Another exciting year
by Craig Ross
From the December, 2018 issue
The day after the U-M men's basketball team played Villanova in November, two men overheard talking sports at Lucky's Market were asked if they were excited about the game. "Are you kidding me?" one asked. "Most surprising win of my lifetime."
"Wait a minute," the other said. "U-M won last night? That wasn't supposed to happen."
The team's extraordinary run last year generated extraordinary excitement. In some ways it started as a typical season under head coach John Beilein: they looked unsteady until the middle of the schedule and then caught fire. But this time, they really burned up the court: Michigan won fourteen consecutive games before losing the NCAA championship final to Villanova.
The Wolverines took their revenge in November, demolishing the Wildcats on their home court. It was their third win in as many games--and each time, there was a half where they held their opponents to no more than seventeen points.
To understand how remarkable this is, consider that in Beilein's first ten years at Michigan, his teams averaged a mediocre seventy-third in defensive efficiency, well below the Big Ten average. Last season, they were third in the country and first in the Big Ten.
Driven by elite defenders Zavier Simpson and Charles Matthews and assistant coach Luke Yaklich, who obsesses over defensive numbers, Michigan's defense powered their late-season run--which was predicated less on scoring, and more on keeping the other team from scoring.

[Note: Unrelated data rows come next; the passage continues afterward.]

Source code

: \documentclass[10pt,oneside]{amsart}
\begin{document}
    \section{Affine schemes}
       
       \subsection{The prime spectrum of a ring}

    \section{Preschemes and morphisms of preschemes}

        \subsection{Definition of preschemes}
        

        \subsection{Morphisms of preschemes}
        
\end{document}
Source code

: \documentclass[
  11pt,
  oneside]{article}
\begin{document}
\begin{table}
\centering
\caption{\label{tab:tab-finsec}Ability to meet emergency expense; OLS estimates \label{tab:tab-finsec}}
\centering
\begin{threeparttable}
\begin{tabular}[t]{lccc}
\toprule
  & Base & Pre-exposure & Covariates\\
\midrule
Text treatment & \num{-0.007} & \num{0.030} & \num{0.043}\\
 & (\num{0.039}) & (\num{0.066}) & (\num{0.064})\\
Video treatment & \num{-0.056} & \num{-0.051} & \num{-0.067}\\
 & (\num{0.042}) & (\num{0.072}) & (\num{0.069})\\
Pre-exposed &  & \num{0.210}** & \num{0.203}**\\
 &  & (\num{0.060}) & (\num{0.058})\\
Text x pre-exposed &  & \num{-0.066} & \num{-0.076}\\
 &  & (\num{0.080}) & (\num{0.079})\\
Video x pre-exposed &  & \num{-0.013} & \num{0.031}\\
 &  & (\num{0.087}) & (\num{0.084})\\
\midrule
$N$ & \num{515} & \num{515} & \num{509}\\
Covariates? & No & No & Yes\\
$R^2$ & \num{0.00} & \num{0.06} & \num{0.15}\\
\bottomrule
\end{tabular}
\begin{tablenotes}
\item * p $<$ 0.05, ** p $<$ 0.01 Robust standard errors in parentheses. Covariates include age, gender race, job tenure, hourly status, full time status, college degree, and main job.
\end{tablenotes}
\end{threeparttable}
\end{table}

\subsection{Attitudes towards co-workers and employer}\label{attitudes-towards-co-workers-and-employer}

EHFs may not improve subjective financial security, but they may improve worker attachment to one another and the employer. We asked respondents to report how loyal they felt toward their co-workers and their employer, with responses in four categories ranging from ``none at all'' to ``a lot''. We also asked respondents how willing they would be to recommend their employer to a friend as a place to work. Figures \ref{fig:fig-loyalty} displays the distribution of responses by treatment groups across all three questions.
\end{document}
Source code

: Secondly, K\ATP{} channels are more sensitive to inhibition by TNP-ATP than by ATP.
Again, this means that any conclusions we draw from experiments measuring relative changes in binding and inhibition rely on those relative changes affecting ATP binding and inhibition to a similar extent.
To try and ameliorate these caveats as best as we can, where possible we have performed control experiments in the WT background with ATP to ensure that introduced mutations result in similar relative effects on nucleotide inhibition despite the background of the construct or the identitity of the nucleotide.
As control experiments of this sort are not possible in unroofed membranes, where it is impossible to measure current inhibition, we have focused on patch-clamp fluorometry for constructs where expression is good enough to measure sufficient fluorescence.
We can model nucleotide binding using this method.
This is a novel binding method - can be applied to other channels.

This season's early victories confirm that with Ignas Brazdeikis joining Matthews, Simpson, Isaiah Livers, and Jon Teske, Beilein will once again field one of the best defensive teams in the country.

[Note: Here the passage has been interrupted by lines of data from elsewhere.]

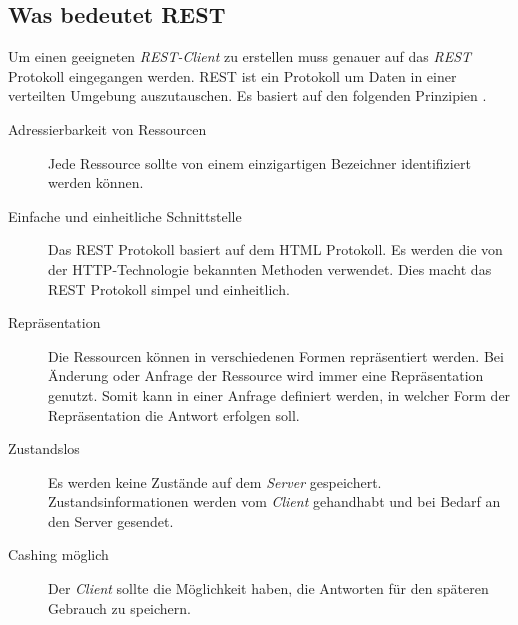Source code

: \documentclass[12pt, paper=a4, bibtotoc, toc=listof, headsepline=true, numbers=endperiod]{scrreprt}
\begin{document}
\subsection{Was bedeutet REST}
Um einen geeigneten \emph{REST-Client} zu erstellen muss genauer auf das \emph{REST} Protokoll eingegangen werden. \ac{REST} ist ein Protokoll um Daten in einer verteilten Umgebung auszutauschen. Es basiert auf den folgenden Prinzipien \cite[S.77]{chauhan2014asp}.
\begin{description}  
	\item  [Adressierbarkeit von Ressourcen]
	Jede Ressource sollte von einem einzigartigen Bezeichner identifiziert werden können.
	
	\item [Einfache und einheitliche Schnittstelle]
	Das \ac{REST} Protokoll basiert auf dem \ac{HTML} Protokoll. Es werden die von der \ac{HTTP}-Technologie bekannten Methoden verwendet. Dies macht das \ac{REST} Protokoll 
	simpel und einheitlich.
	
	\item  [Repräsentation] 
	Die Ressourcen können in verschiedenen Formen repräsentiert werden. Bei Änderung oder Anfrage der Ressource wird immer eine Repräsentation genutzt. Somit kann in einer Anfrage definiert werden, in welcher Form der Repräsentation die Antwort erfolgen soll.
	
	\item [Zustandslos]
	Es werden keine Zustände auf dem \emph{Server} gespeichert. Zustandsinformationen werden vom \emph{Client} gehandhabt und bei Bedarf an den Server gesendet.
	
	\item [Cashing möglich]
	Der \emph{Client} sollte die Möglichkeit haben,  die Antworten für den späteren Gebrauch zu speichern.	
\end{description}
\end{document}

The six-foot-seven Brazdeikis, from Lithuania by way of Toronto, is also poised to join Matthews as one of Michigan's two highest scorers. Which highlights Beilein's problem: the Wolverines were just so-so on offense last year--and all of that team's best shooters are gone.
This year's team is young--nine of twelve on the roster are freshmen or sophomores--and in their early games, they had trouble putting the ball in the hole. But as Michigan proved last season, a strong defense can carry a team a long way. For opponents, playing the Wolverines is like playing sandpaper, and the shooting should come along.
Another final may be too much to ask for, but Michigan has a good shot at a third straight Big Ten Championship and a run in the NCAAs. It should be another exciting year.